• _ACTIVITY_
Search the records for the string "hardware", then copy each line where it appears.
== ENTRIES PROVIDED
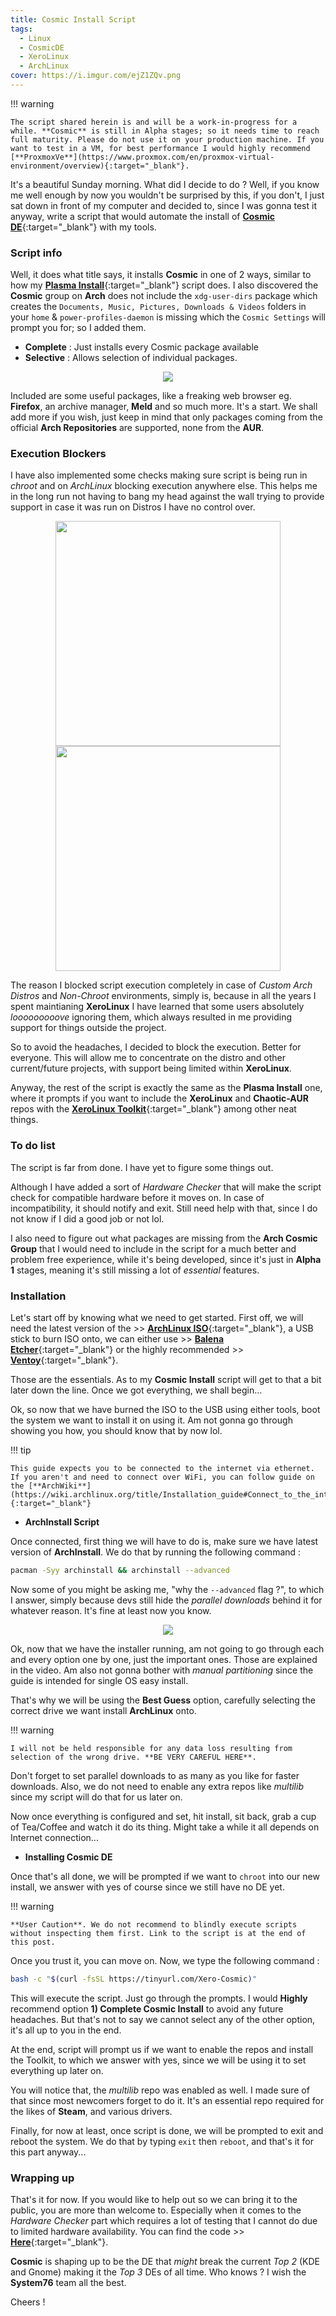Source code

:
 ```yaml
---
title: Cosmic Install Script
tags:
  - Linux
  - CosmicDE
  - XeroLinux
  - ArchLinux
cover: https://i.imgur.com/ejZ1ZQv.png
---
```


!!! warning

    The script shared herein is and will be a work-in-progress for a while. **Cosmic** is still in Alpha stages; so it needs time to reach full maturity. Please do not use it on your production machine. If you want to test in a VM, for best performance I would highly recommend [**ProxmoxVe**](https://www.proxmox.com/en/proxmox-virtual-environment/overview){:target="_blank"}.

It's a beautiful Sunday morning. What did I decide to do ? Well, if you know me well enough by now you wouldn't be surprised by this, if you don't, I just sat down in front of my computer and decided to, since I was gonna test it anyway, write a script that would automate the install of [**Cosmic DE**](https://xerolinux.xyz/posts/arch-cosmic/){:target="_blank"} with my tools.

### Script info

Well, it does what title says, it installs **Cosmic** in one of 2 ways, similar to how my [**Plasma Install**](https://xerolinux.xyz/news/xerolinux-plasma/){:target="_blank"} script does. I also discovered the **Cosmic** group on **Arch** does not include the `xdg-user-dirs` package which creates the `Documents, Music, Pictures, Downloads & Videos` folders in your `home` & `power-profiles-daemon` is missing which the `Cosmic Settings` will prompt you for; so I added them.

- **Complete** : Just installs every Cosmic package available
- **Selective** : Allows selection of individual packages.

<p align="center">
  <img src="https://i.imgur.com/Fvl9uRU.png">
</p>

Included are some useful packages, like a freaking web browser eg. **Firefox**, an archive manager, **Meld** and so much more. It's a start. We shall add more if you wish, just keep in mind that only packages coming from the official **Arch Repositories** are supported, none from the **AUR**.

### Execution Blockers

I have also implemented some checks making sure script is being run in *chroot* and on *ArchLinux* blocking execution anywhere else. This helps me in the long run not having to bang my head against the wall trying to provide support in case it was run on Distros I have no control over.

<p align="center">
  <img width="360" src="https://i.imgur.com/JlFRZRd.png">  <img width="360" src="https://i.imgur.com/uNilqW8.png">
</p>

The reason I blocked script execution completely in case of *Custom Arch Distros* and *Non-Chroot* environments, simply is, because in all the years I spent maintianing **XeroLinux** I have learned that some users absolutely *looooooooove* ignoring them, which always resulted in me providing support for things outside the project.

So to avoid the headaches, I decided to block the execution. Better for everyone. This will allow me to concentrate on the distro and other current/future projects, with support being limited within **XeroLinux**.

Anyway, the rest of the script is exactly the same as the **Plasma Install** one, where it prompts if you want to include the **XeroLinux** and **Chaotic-AUR** repos with the [**XeroLinux Toolkit**](https://wiki.xerolinux.xyz/xlapit/){:target="_blank"} among other neat things.

### To do list

The script is far from done. I have yet to figure some things out.

Although I have added a sort of *Hardware Checker* that will make the script check for compatible hardware before it moves on. In case of incompatibility, it should notify and exit. Still need help with that, since I do not know if I did a good job or not lol.

I also need to figure out what packages are missing from the **Arch Cosmic Group** that I would need to include in the script for a much better and problem free experience, while it's being developed, since it's just in **Alpha 1** stages, meaning it's still missing a lot of *essential* features.

### Installation

Let's start off by knowing what we need to get started. First off, we will need the latest version of the >> [**ArchLinux ISO**](https://archlinux.org/download/){:target="_blank"}, a USB stick to burn ISO onto, we can either use >> [**Balena Etcher**](https://etcher.balena.io/#download-etcher){:target="_blank"} or the highly recommended >> [**Ventoy**](https://www.ventoy.net/en/index.html){:target="_blank"}.

Those are the essentials. As to my **Cosmic Install** script will get to that a bit later down the line. Once we got everything, we shall begin...

Ok, so now that we have burned the ISO to the USB using either tools, boot the system we want to install it on using it. Am not gonna go through showing you how, you should know that by now lol.

!!! tip

    This guide expects you to be connected to the internet via ethernet. If you aren't and need to connect over WiFi, you can follow guide on the [**ArchWiki**](https://wiki.archlinux.org/title/Installation_guide#Connect_to_the_internet){:target="_blank"}

- **ArchInstall Script**

Once connected, first thing we will have to do is, make sure we have latest version of **ArchInstall**. We do that by running the following command :

```Bash
pacman -Syy archinstall && archinstall --advanced
```

Now some of you might be asking me, "why the `--advanced` flag ?", to which I answer, simply because devs still hide the *parallel downloads* behind it for whatever reason. It's fine at least now you know.

<p align="center">
  <img src="https://i.imgur.com/OVzwVYt.png">
</p>

Ok, now that we have the installer running, am not going to go through each and every option one by one, just the important ones. Those are explained in the video. Am also not gonna bother with *manual partitioning* since the guide is intended for single OS easy install.

That's why we will be using the **Best Guess** option, carefully selecting the correct drive we want install **ArchLinux** onto.

!!! warning

    I will not be held responsible for any data loss resulting from selection of the wrong drive. **BE VERY CAREFUL HERE**.

Don't forget to set parallel downloads to as many as you like for faster downloads. Also, we do not need to enable any extra repos like *multilib* since my script will do that for us later on.

Now once everything is configured and set, hit install, sit back, grab a cup of Tea/Coffee and watch it do its thing. Might take a while it all depends on Internet connection...

- **Installing Cosmic DE**

Once that's all done, we will be prompted if we want to `chroot` into our new install, we answer with yes of course since we still have no DE yet.

!!! warning

    **User Caution**. We do not recommend to blindly execute scripts without inspecting them first. Link to the script is at the end of this post.

Once you trust it, you can move on. Now, we type the following command :

```Bash
bash -c "$(curl -fsSL https://tinyurl.com/Xero-Cosmic)"
```

This will execute the script. Just go through the prompts. I would **Highly** recommend option **1) Complete Cosmic Install** to avoid any future headaches. But that's not to say we cannot select any of the other option, it's all up to you in the end.

At the end, script will prompt us if we want to enable the repos and install the Toolkit, to which we answer with yes, since we will be using it to set everything up later on.

You will notice that, the *multilib* repo was enabled as well. I made sure of that since most newcomers forget to do it. It's an essential repo required for the likes of **Steam**, and various drivers.

Finally, for now at least, once script is done, we will be prompted to exit and reboot the system. We do that by typing `exit` then `reboot`, and that's it for this part anyway...

### Wrapping up

That's it for now. If you would like to help out so we can bring it to the public, you are more than welcome to. Especially when it comes to the *Hardware Checker* part which requires a lot of testing that I cannot do due to limited hardware availability. You can find the code >> [**Here**](https://github.com/xerolinux/xero-plasma/blob/main/xero-cosmic.sh){:target="_blank"}.

**Cosmic** is shaping up to be the DE that *might* break the current *Top 2* (KDE and Gnome) making it the *Top 3* DEs of all time. Who knows ? I wish the **System76** team all the best.

Cheers !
====
• _SOLUTION FOR THIS TASK_
Although I have added a sort of *Hardware Checker* that will make the script check for compatible hardware before it moves on. In case of incompatibility, it should notify and exit. Still need help with that, since I do not know if I did a good job or not lol.
That's it for now. If you would like to help out so we can bring it to the public, you are more than welcome to. Especially when it comes to the *Hardware Checker* part which requires a lot of testing that I cannot do due to limited hardware availability. You can find the code >> [**Here**](https://github.com/xerolinux/xero-plasma/blob/main/xero-cosmic.sh){:target="_blank"}.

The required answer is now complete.